Can anyone explain the difference ?

EDIT: On further testing the slow down does seem to be the call to GaussianRVByBoxMuller. Matlab seems to have a very efficient implementation - the Ziggurat method. Note that BM is sub-optimal here as it generates 2 RVs and I only use 1. Fixing just this would give a factor of 2 speed-up.

Solution

As it stands right now, you're generating single-threaded code. At a guess, Matlab is using multi-threaded code. That allows it to run faster by a factor of approximately N, where N = the number of cores in your CPU.

There's a little more to the story than that though. One more problem that arises is that you're using rand(), which uses hidden, global state.
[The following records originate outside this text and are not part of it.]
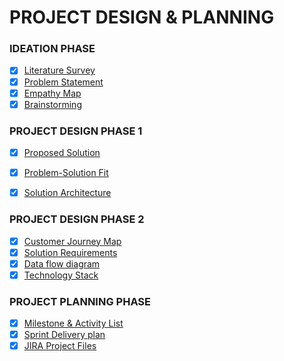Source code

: 
# PROJECT DESIGN & PLANNING
### IDEATION PHASE
- [x]   [Literature Survey](https://github.com/IBM-EPBL/IBM-Project-20927-1659767041/blob/main/Project%20Design%26Planing/Ideation%20phase/Literature-survey.pdf)
- [x]   [Problem Statement](https://github.com/IBM-EPBL/IBM-Project-20927-1659767041/blob/main/Project%20Design%26Planing/Ideation%20phase/Problem-Statement.pdf)
- [x]   [Empathy Map](https://github.com/IBM-EPBL/IBM-Project-20927-1659767041/blob/main/Project%20Design%26Planing/Ideation%20phase/EmpathyMap.pdf)
- [x]   [Brainstorming](https://github.com/IBM-EPBL/IBM-Project-20927-1659767041/blob/main/Project%20Design%26Planing/Ideation%20phase/Brainstorming-ideation.pdf)

### PROJECT DESIGN PHASE 1
- [x]   [Proposed Solution](https://github.com/IBM-EPBL/IBM-Project-20927-1659767041/blob/main/Project%20Design%26Planing/Design_Phase_01/Proposed%20Solution.pdf)
- [x]   [Problem-Solution Fit](https://github.com/IBM-EPBL/IBM-Project-20927-1659767041/blob/main/Project%20Design%26Planing/Design_Phase_01/Problem-Solution-Fit.pdf)
- [x]   [Solution Architecture](https://github.com/IBM-EPBL/IBM-Project-20927-1659767041/blob/main/Project%20Design%26Planing/Design_Phase_01/Solution%20Architecture.pdf)


### PROJECT DESIGN PHASE 2
- [x]   [Customer Journey Map](https://github.com/IBM-EPBL/IBM-Project-20927-1659767041/blob/main/Project%20Design%26Planing/Design_Phase_02/Customer%20Journey%20Map.pdf)
- [x]   [Solution Requirements](https://github.com/IBM-EPBL/IBM-Project-20927-1659767041/blob/main/Project%20Design%26Planing/Design_Phase_02/Solution%20Requirements.pdf)
- [x]   [Data flow diagram](https://github.com/IBM-EPBL/IBM-Project-20927-1659767041/blob/main/Project%20Design%26Planing/Design_Phase_02/Data%20Fow%20Diagrams%20and%20User%20stories.pdf)
- [x]   [Technology Stack](https://github.com/IBM-EPBL/IBM-Project-20927-1659767041/blob/main/Project%20Design%26Planing/Design_Phase_02/Technology%20Stack.pdf)

### PROJECT PLANNING PHASE
- [x]   [Milestone & Activity List](https://github.com/IBM-EPBL/IBM-Project-20927-1659767041/blob/96b50d6974682e8a1d78ce495b4ce0cd7d47e55c/Project%20Design&Planing/Planning%20Phase/Milestone%20&Activity%20List.pdf)
- [x]   [Sprint Delivery plan](https://github.com/IBM-EPBL/IBM-Project-20927-1659767041/blob/25d121af61dc78be261b97b7eedc02024f2284ae/Project%20Design&Planing/Planning%20Phase/Sprint%20Delivery%20Plan.pdf)
- [x]   [JIRA Project Files](https://github.com/IBM-EPBL/IBM-Project-20927-1659767041/tree/main/Project%20Design%26Planing/Planning%20Phase/JIRA%20Project%20Files)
As such, if you do a simple rewrite of your code to make it multi-threaded, chances are pretty good that conflicts over rand()'s internal state will prevent you from getting much speed improvement (and might easily run slower--perhaps quite a bit slower).
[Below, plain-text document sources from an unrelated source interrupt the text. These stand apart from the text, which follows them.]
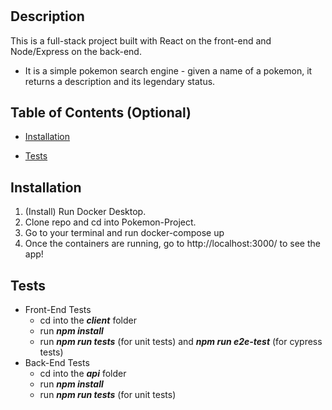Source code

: # <Pokemon-Project>

## Description

This is a full-stack project built with React on the front-end and Node/Express on the back-end.

- It is a simple pokemon search engine - given a name of a pokemon, it returns a description and its legendary status.

## Table of Contents (Optional)

- [Installation](#installation)

- [Tests](#usage)

## Installation

1.  (Install) Run Docker Desktop.
2.  Clone repo and cd into Pokemon-Project.
3.  Go to your terminal and run
    docker-compose up
4.  Once the containers are running, go to http://localhost:3000/ to see the app!

## Tests

- Front-End Tests
  - cd into the **_client_** folder
  - run **_npm install_**
  - run **_npm run tests_** (for unit tests) and **_npm run e2e-test_** (for cypress tests)
- Back-End Tests
  - cd into the **_api_** folder
  - run **_npm install_**
  - run **_npm run tests_** (for unit tests)
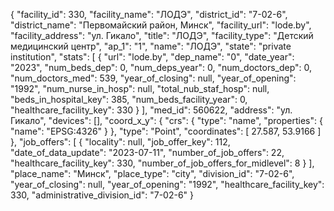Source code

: {
    "facility_id": 330,
    "facility_name": "ЛОДЭ",
    "district_id": "7-02-6",
    "district_name": "Первомайский район, Минск",
    "facility_url": "lode.by",
    "facility_address": "ул. Гикало",
    "title": "ЛОДЭ",
    "facility_type": "Детский медицинский центр",
    "ap_1": "1",
    "name": "ЛОДЭ",
    "state": "private institution",
    "stats": [
        {
            "url": "lode.by",
            "dep_name": "0",
            "date_year": "2023",
            "num_beds_dep": 0,
            "num_deps_year": 0,
            "num_doctors_dep": 0,
            "num_doctors_med": 539,
            "year_of_closing": null,
            "year_of_opening": "1992",
            "num_nurse_in_hosp": null,
            "total_nub_staf_hosp": null,
            "beds_in_hospital_key": 385,
            "num_beds_facility_year": 0,
            "healthcare_facility_key": 330
        }
    ],
    "med_id": 560622,
    "address": "ул. Гикало",
    "devices": [],
    "coord_x_y": {
        "crs": {
            "type": "name",
            "properties": {
                "name": "EPSG:4326"
            }
        },
        "type": "Point",
        "coordinates": [
            27.587,
            53.9166
        ]
    },
    "job_offers": [
        {
            "locality": null,
            "job_offer_key": 112,
            "date_of_data_update": "2023-07-11",
            "number_of_job_offers": 22,
            "healthcare_facility_key": 330,
            "number_of_job_offers_for_midlevel": 8
        }
    ],
    "place_name": "Минск",
    "place_type": "city",
    "division_id": "7-02-6",
    "year_of_closing": null,
    "year_of_opening": "1992",
    "healthcare_facility_key": 330,
    "administrative_division_id": "7-02-6"
}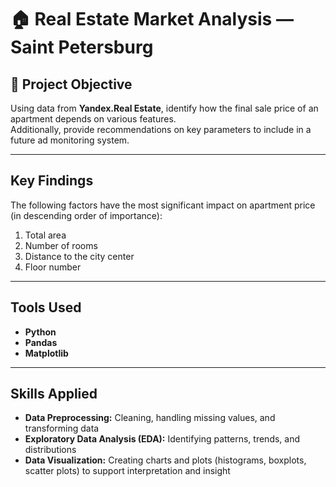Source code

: # 🏠 Real Estate Market Analysis — Saint Petersburg

## 🎯 Project Objective  
Using data from **Yandex.Real Estate**, identify how the final sale price of an apartment depends on various features.  
Additionally, provide recommendations on key parameters to include in a future ad monitoring system.

---

## Key Findings  
The following factors have the most significant impact on apartment price (in descending order of importance):

1. Total area  
2. Number of rooms  
3. Distance to the city center  
4. Floor number

---

## Tools Used

- **Python**  
- **Pandas**  
- **Matplotlib**

---

## Skills Applied

- **Data Preprocessing:** Cleaning, handling missing values, and transforming data  
- **Exploratory Data Analysis (EDA):** Identifying patterns, trends, and distributions  
- **Data Visualization:** Creating charts and plots (histograms, boxplots, scatter plots) to support interpretation and insight

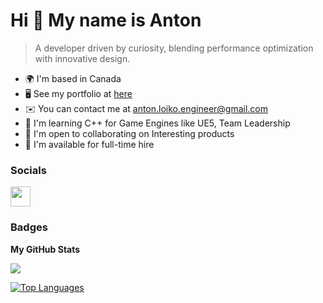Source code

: Hi 👋 My name is Anton
============================


> A developer driven by curiosity, blending performance optimization with innovative design.

* 🌍  I'm based in Canada
* 🖥️  See my portfolio at [here](http://anton-loiko.github.io/me/)
* ✉️  You can contact me at [anton.loiko.engineer@gmail.com](mailto:anton.loiko.engineer@gmail.com)
* 🧠  I'm learning C++ for Game Engines like UE5, Team Leadership
* 🤝  I'm open to collaborating on Interesting products
* 🤝  I'm available for full-time hire

### Socials

<p align="left"><a href="https://www.linkedin.com/in/antonloiko" target="_blank" rel="noreferrer"> <picture> <source media="(prefers-color-scheme: dark)" srcset="https://raw.githubusercontent.com/danielcranney/readme-generator/main/public/icons/socials/linkedin-dark.svg" /> <source media="(prefers-color-scheme: light)" srcset="https://raw.githubusercontent.com/danielcranney/readme-generator/main/public/icons/socials/linkedin.svg" /> <img src="https://raw.githubusercontent.com/danielcranney/readme-generator/main/public/icons/socials/linkedin.svg" width="32" height="32" /> </picture> </a></p>

### Badges

<b>My GitHub Stats</b>

<a href="http://www.github.com/anton-loiko"><img src="https://github-readme-streak-stats.herokuapp.com/?user=anton-loiko&stroke=ffffff&background=1c1917&ring=0891b2&fire=0891b2&currStreakNum=ffffff&currStreakLabel=0891b2&sideNums=ffffff&sideLabels=ffffff&dates=ffffff&hide_border=true" /></a>

<a href="https://github.com/anton-loiko" align="left"><img src="https://github-readme-stats.vercel.app/api/top-langs/?username=anton-loiko&langs_count=10&title_color=0891b2&text_color=ffffff&icon_color=0891b2&bg_color=1c1917&hide_border=true&locale=en&custom_title=Top%20%Languages" alt="Top Languages" /></a>

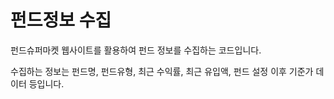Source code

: # 펀드정보 수집

펀드슈퍼마켓 웹사이트를 활용하여 펀드 정보를 수집하는 코드입니다.

수집하는 정보는 펀드명, 펀드유형, 최근 수익률, 최근 유입액, 펀드 설정 이후 기준가 데이터 등입니다.
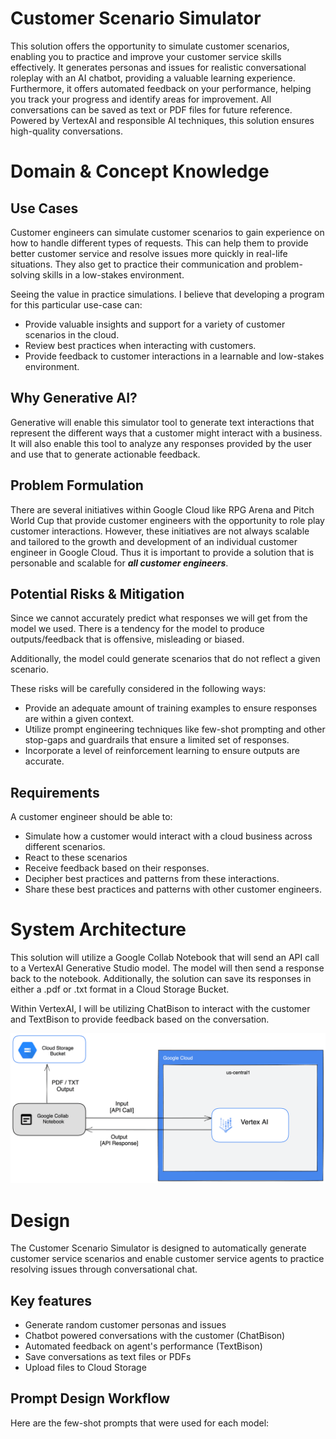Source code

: # Customer Scenario Simulator
This solution offers the opportunity to simulate customer scenarios, enabling you to practice and improve your customer service skills effectively. It generates personas and issues for realistic conversational roleplay with an AI chatbot, providing a valuable learning experience. Furthermore, it offers automated feedback on your performance, helping you track your progress and identify areas for improvement. All conversations can be saved as text or PDF files for future reference. Powered by VertexAI and responsible AI techniques, this solution ensures high-quality conversations.

# Domain & Concept Knowledge

## Use Cases

Customer engineers can simulate customer scenarios to gain experience on how to handle different types of requests. This can help them to provide better customer service and resolve issues more quickly in real-life situations. They also get to practice their communication and problem-solving skills in a low-stakes environment.

Seeing the value in practice simulations. I believe that developing a program for this particular use-case can:

- Provide valuable insights and support for a variety of customer scenarios in the cloud.
- Review best practices when interacting with customers. 
- Provide feedback to customer interactions in a learnable and low-stakes environment.

## Why Generative AI?

Generative will enable this simulator tool to generate text interactions that represent the different ways that a customer might interact with a business. It will also enable this tool to analyze any responses provided by the user and use that to generate actionable feedback.

## Problem Formulation

There are several initiatives within Google Cloud like RPG Arena and Pitch World Cup that provide customer engineers with the opportunity to role play customer interactions. However, these initiatives are not always scalable and tailored to the growth and development of an individual customer engineer in Google Cloud. Thus it is important to provide a solution that is personable and scalable for **_all customer engineers_**.

## Potential Risks & Mitigation

Since we cannot accurately predict what responses we will get from the model we used. There is a tendency for the model to produce outputs/feedback that is offensive, misleading or biased. 

Additionally, the model could generate scenarios that do not reflect a given scenario.

These risks will be carefully considered in the following ways:

- Provide an adequate amount of training examples to ensure responses are within a given context.
- Utilize prompt engineering techniques like few-shot prompting and other stop-gaps and guardrails that ensure a limited set of responses.  
- Incorporate a level of reinforcement learning to ensure outputs are accurate.

## Requirements

A customer engineer should be able to:

- Simulate how a customer would interact with a cloud business across different scenarios.
- React to these scenarios
- Receive feedback based on their responses. 
- Decipher best practices and patterns from these interactions.
- Share these best practices and patterns with other customer engineers.

# System Architecture

This solution will utilize a Google Collab Notebook that will send an API call to a VertexAI Generative Studio model. The model will then send a response back to the notebook. Additionally, the solution can save its responses in either a .pdf or .txt format in a Cloud Storage Bucket.

Within VertexAI, I will be utilizing ChatBison to interact with the customer and TextBison to provide feedback based on the conversation. 

![Architecture](Architecture.png)

# Design

The Customer Scenario Simulator is designed to automatically generate customer service scenarios and enable customer service agents to practice resolving issues through conversational chat.


## Key features

- Generate random customer personas and issues
- Chatbot powered conversations with the customer (ChatBison) 
- Automated feedback on agent's performance (TextBison)
- Save conversations as text files or PDFs
- Upload files to Cloud Storage

## Prompt Design Workflow

Here are the few-shot prompts that were used for each model:

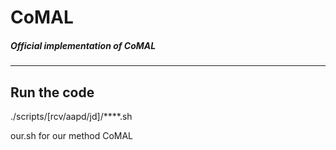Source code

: # CoMAL
##### Official implementation of CoMAL
-----
## Run the code

./scripts/[rcv/aapd/jd]/****.sh

our.sh for our method CoMAL
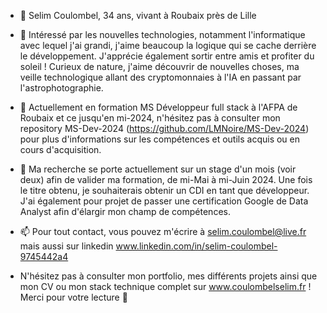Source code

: - 👋 Selim Coulombel, 34 ans, vivant à Roubaix près de Lille
  
- 👀 Intéressé par les nouvelles technologies, notamment l'informatique avec lequel j'ai grandi, j'aime beaucoup la logique qui se cache derrière le développement. J'apprécie également sortir entre amis et profiter du soleil ! Curieux de nature, j'aime découvrir de nouvelles choses, ma veille technologique allant des cryptomonnaies à l'IA en passant par l'astrophotographie.

- 🌱 Actuellement en formation MS Développeur full stack à l'AFPA de Roubaix et ce jusqu'en mi-2024, n'hésitez pas à consulter mon repository MS-Dev-2024 (https://github.com/LMNoire/MS-Dev-2024) pour plus d'informations sur les compétences et outils acquis ou en cours d'acquisition.
  
- 💞️ Ma recherche se porte actuellement sur un stage d'un mois (voir deux) afin de valider ma formation, de mi-Mai à mi-Juin 2024. Une fois le titre obtenu, je souhaiterais obtenir un CDI en tant que développeur. J'ai également pour projet de passer une certification Google de Data Analyst afin d'élargir mon champ de compétences.

- 📫 Pour tout contact, vous pouvez m'écrire à selim.coulombel@live.fr mais aussi sur linkedin www.linkedin.com/in/selim-coulombel-9745442a4
-  N'hésitez pas à consulter mon portfolio, mes différents projets ainsi que mon CV ou mon stack technique complet sur www.coulombelselim.fr ! Merci pour votre lecture 👋
  
<!---
LMNoire/LMNoire is a ✨ special ✨ repository because its `README.md` (this file) appears on your GitHub profile.
You can click the Preview link to take a look at your changes.
--->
To cure that, you might consider (for example) using the new random number generation (and possibly distribution) classes added in C++11. With these, you can create a separate instance of the random number generator for each thread, preventing conflict over their internal state.

I rewrote your code a little bit to use those, and call the function, to get this:

double m_strike = 100.0;

class generator {
    std::normal_distribution<double> dis;
    std::mt19937_64 gen;
public:
    generator(double lower = 0.0, double upper = 1.0)
        : gen(std::random_device()()), dis(lower, upper) {}

    double operator()() {
        return dis(gen);
    }
};

double value(double yearsToExpiry,
    double spot,
    double riskFreeRate,
    double dividendYield,
    double volatility,
    unsigned long numPaths)
{
    double sd = volatility*sqrt(yearsToExpiry);
    double sAdjusted = spot * exp((riskFreeRate - dividendYield - 0.5*volatility*volatility) * yearsToExpiry);
    double value = 0.0;
    double g, sT;

    generator gen;

// run iterations in parallel, with a private random number generator for each thread:
#pragma omp parallel for reduction(+:value) private(gen)
    for (long i = 0; i < numPaths; i++)
    {
        g = gen(); // GaussianRVByBoxMuller();
        sT = sAdjusted * exp(g * sd);
        value += std::max(sT - m_strike, 0.0);
    }

    value = value * exp(-riskFreeRate * yearsToExpiry);
    value /= (double)numPaths;
    return value;
}

int main() {
    std::cout << "value: " << value(2.16563, 100.0, 0.05, 0.03, 0.2, 10'000'000) << "\n";
}

I compiled this with VC++ 2015, using the following command line:

cl -openmp -Qpar -arch:AVX -O2b2 -GL test.cpp

On an AMD A8-7600 this ran in ~.31 seconds.
On an Intel i7 processor, this ran in ~.16 seconds.

Of course, if you have a CPU with a lot more cores, you stand a decent chance of this running quite a bit faster still.

As it stands right now, my code requires VC++ 2015 instead of 2013, but I doubt that it affects performance much. It's mostly just convenience, like using 10'000'000 instead of 10000000 (but I'm not going to install a copy of 2013 on this machine just to figure out exactly what I need to change to accommodate it).

Also note than on a recent Intel processor, you might (or might not) gain some improvement by changing the arch:AVX to arch:AVX2 instead.

A quick check of single-threaded code indicates that your Box-Muller distribution code may be a tad faster than the standard library's normal distribution code, so switching to a thread-friendly version of that might gain a little more speed (and the optimized version should approximately double that as well).